The task: Could the data below be retyped exactly, without its pictures?

Supplied material:

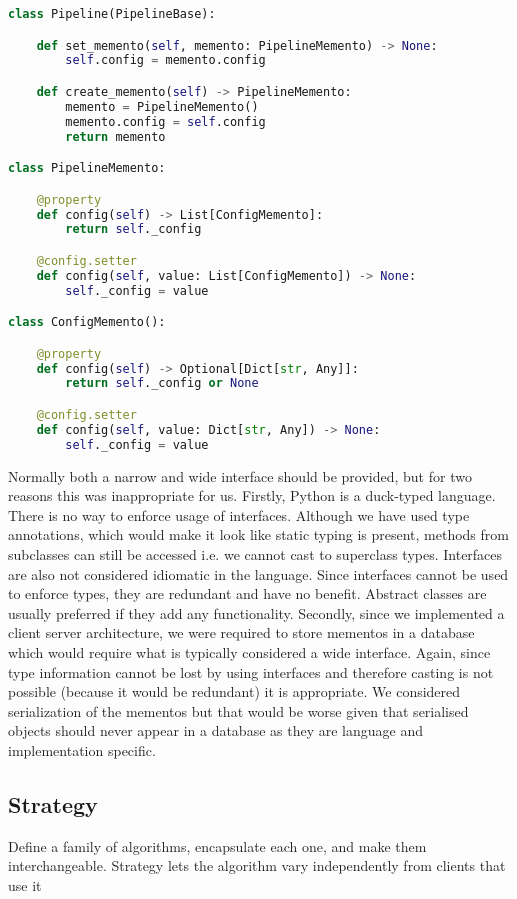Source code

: \begin{lstlisting}[language=Python]
class Pipeline(PipelineBase):

	def set_memento(self, memento: PipelineMemento) -> None:
		self.config = memento.config

	def create_memento(self) -> PipelineMemento:
		memento = PipelineMemento()
		memento.config = self.config
		return memento

class PipelineMemento:

	@property
	def config(self) -> List[ConfigMemento]:
		return self._config

	@config.setter
	def config(self, value: List[ConfigMemento]) -> None:
		self._config = value

class ConfigMemento():

	@property
	def config(self) -> Optional[Dict[str, Any]]:
		return self._config or None

	@config.setter
	def config(self, value: Dict[str, Any]) -> None:
		self._config = value
\end{lstlisting}

Normally both a narrow and wide interface should be provided, but for two reasons this was inappropriate for us.
Firstly, Python is a duck-typed language. There is no way to enforce usage of interfaces. Although we have used
type annotations, which would make it look like static typing is present, methods from subclasses can still be
accessed i.e. we cannot cast to superclass types. Interfaces are also not considered idiomatic in the language.
Since interfaces cannot be used to enforce types, they are redundant and have no benefit.
Abstract classes are usually preferred if they add any functionality.
Secondly, since we implemented a client server architecture, we were required to store mementos in a database which
would require what is typically considered a wide interface. Again, since type information cannot be lost by
using interfaces and therefore casting is not possible (because it would be redundant) it is appropriate.
We considered serialization of the mementos but that would be worse given that serialised objects should never
appear in a database as they are language and implementation specific.

\subsection{Strategy}
Define a family of algorithms, encapsulate each one, and make them interchangeable. Strategy lets the
algorithm vary independently from clients that use it~\citep{oodesign}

Result of this exercise:
Source code

: \begin{lstlisting}[language=Python]
class Pipeline(PipelineBase):

	def set_memento(self, memento: PipelineMemento) -> None:
		self.config = memento.config

	def create_memento(self) -> PipelineMemento:
		memento = PipelineMemento()
		memento.config = self.config
		return memento

class PipelineMemento:

	@property
	def config(self) -> List[ConfigMemento]:
		return self._config

	@config.setter
	def config(self, value: List[ConfigMemento]) -> None:
		self._config = value

class ConfigMemento():

	@property
	def config(self) -> Optional[Dict[str, Any]]:
		return self._config or None

	@config.setter
	def config(self, value: Dict[str, Any]) -> None:
		self._config = value
\end{lstlisting}

Normally both a narrow and wide interface should be provided, but for two reasons this was inappropriate for us.
Firstly, Python is a duck-typed language. There is no way to enforce usage of interfaces. Although we have used
type annotations, which would make it look like static typing is present, methods from subclasses can still be
accessed i.e. we cannot cast to superclass types. Interfaces are also not considered idiomatic in the language.
Since interfaces cannot be used to enforce types, they are redundant and have no benefit.
Abstract classes are usually preferred if they add any functionality.
Secondly, since we implemented a client server architecture, we were required to store mementos in a database which
would require what is typically considered a wide interface. Again, since type information cannot be lost by
using interfaces and therefore casting is not possible (because it would be redundant) it is appropriate.
We considered serialization of the mementos but that would be worse given that serialised objects should never
appear in a database as they are language and implementation specific.

\subsection{Strategy}
Define a family of algorithms, encapsulate each one, and make them interchangeable. Strategy lets the
algorithm vary independently from clients that use it~\citep{oodesign}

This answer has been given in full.